A warming climate doesn’t necessarily change much about the potential for summer storms, when hot and muggy conditions make afternoon storms more common, said Harold Brooks, a senior research scientist at the National Severe Storms Laboratory in Norman, Okla. But it is likely to have an impact at times of year and in parts of the country where temperatures have historically been too cold to produce severe storm activity, he said. Tornadoes can happen at all times of the year in parts of the United States. But the traditional tornado season occurs from March through May and, to a lesser extent, in October and November — times when weather is in a period of transition, and differences in air temperature and moisture levels are more likely. Increasingly mild U.S. winters mean the atmospheric instability necessary for tornadic storms may be present more often in early spring and late fall. A study published in January in the Bulletin of the American Meteorological Society found that could translate into 61 percent more supercells in March and 46 percent more of them in April. It also found increasing tornadic storm risks in the Southeast, with decreasing chances in states such as Oklahoma and Kansas. The researchers developed the predictions by modeling storm activity based on warming projections for the coming decades. Walker Ashley, the study’s lead author and a professor of meteorology and disaster geography at Northern Illinois University, told the Associated Press he believes this shift is already underway. “The data that I’ve seen has persuaded me that we are in this experiment and living it right now,” he told the AP three days before an EF-4 tornado killed more than two dozen people in Mississippi. “What we’re seeing in the longer term is actually occurring right now.”
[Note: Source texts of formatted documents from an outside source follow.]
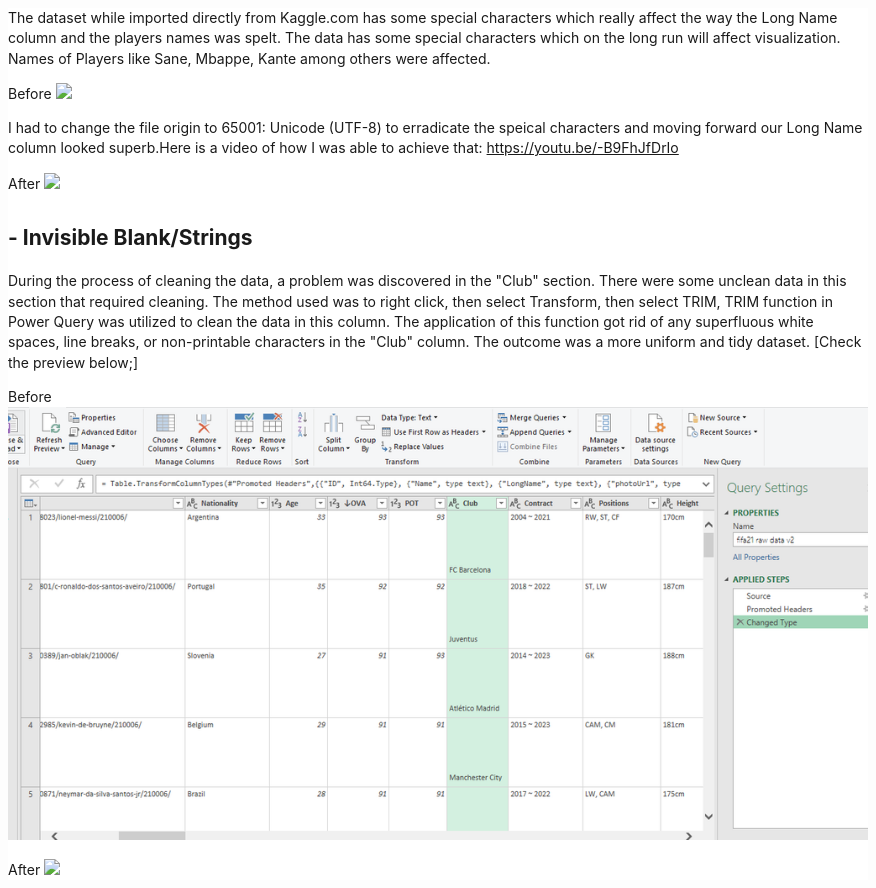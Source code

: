 The dataset while imported directly from Kaggle.com has some special characters which really affect the way the Long Name column and the players names was spelt. The data has some special characters which on the long run will affect visualization. Names of Players like Sane, Mbappe, Kante among others were affected.

Before
![](old_special_charactter.jpg)

I had to change the file origin to 65001: Unicode (UTF-8) to erradicate the speical characters and moving forward our Long Name column looked superb.Here is a video of how I was able to achieve that: https://youtu.be/-B9FhJfDrIo

After
![](new_special_character.PNG)

## - Invisible Blank/Strings

During the process of cleaning the data, a problem was discovered in the "Club" section. There were some unclean data in this section that required cleaning. The method used was to right click, then select Transform, then select TRIM, TRIM function in Power Query was utilized to clean the data in this column. The application of this function got rid of any superfluous white spaces, line breaks, or non-printable characters in the "Club" column. The outcome was a more uniform and tidy dataset. [Check the preview below;] 

Before
![](old_club_output.PNG)        

After
![](new_club_output.jpg)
It is not all tornado as there are some things that reduce their frequency.
There are potential factors limiting storm and tornado development, however. Another ingredient important for tornado development is known as vertical wind shear — differences in wind speeds at varying altitudes. Higher levels of shear — meaning bigger differences in wind speeds — help storms organize into supercells and develop the rotation needed for tornadoes. Wind shear is expected to decrease as a result of climate change, said Kimberly Hoogewind, a research scientist at the University of Oklahoma. It is driven by a contrast between warm air close to the equator and cold air in the Arctic, she said, and this gap is narrowing as polar regions rapidly warm. And then there is a phenomenon meteorologists refer to an atmospheric “lid” on storms. If the layer of air a mile or two above the ground becomes too warm, then too much energy is required for hot and muggy air beneath it to rise up and trigger storms. Climate change could make that lid effect, known as convective inhibition, stronger. Still, it’s not clear if those influences will mean fewer tornadoes. As long as wind shear and convective inhibition allow storm development on days when storm fuel is present, then tornado risks will continue to occur, Hoogewind said. “The jury’s still out on this,” she said.
Tornado trends are had to predict.
A central challenge complicates any analysis of what could drive or inhibit tornado formation: As ferocious as they can be, tornadoes are tiny phenomena compared with the scale of planetary warming. Complex models are used to project future weather in a changing climate. And while they can give a reasonable sense of how averages and extremes will shift, it is difficult to translate that into something taking place over just a few miles, if not a matter of feet. “They’re on such a small scale, we don’t even know how to think about them on the climate scale,” Brooks said. “It’s fundamentally hard.”
We have had them here and the areas north and east of us have had more.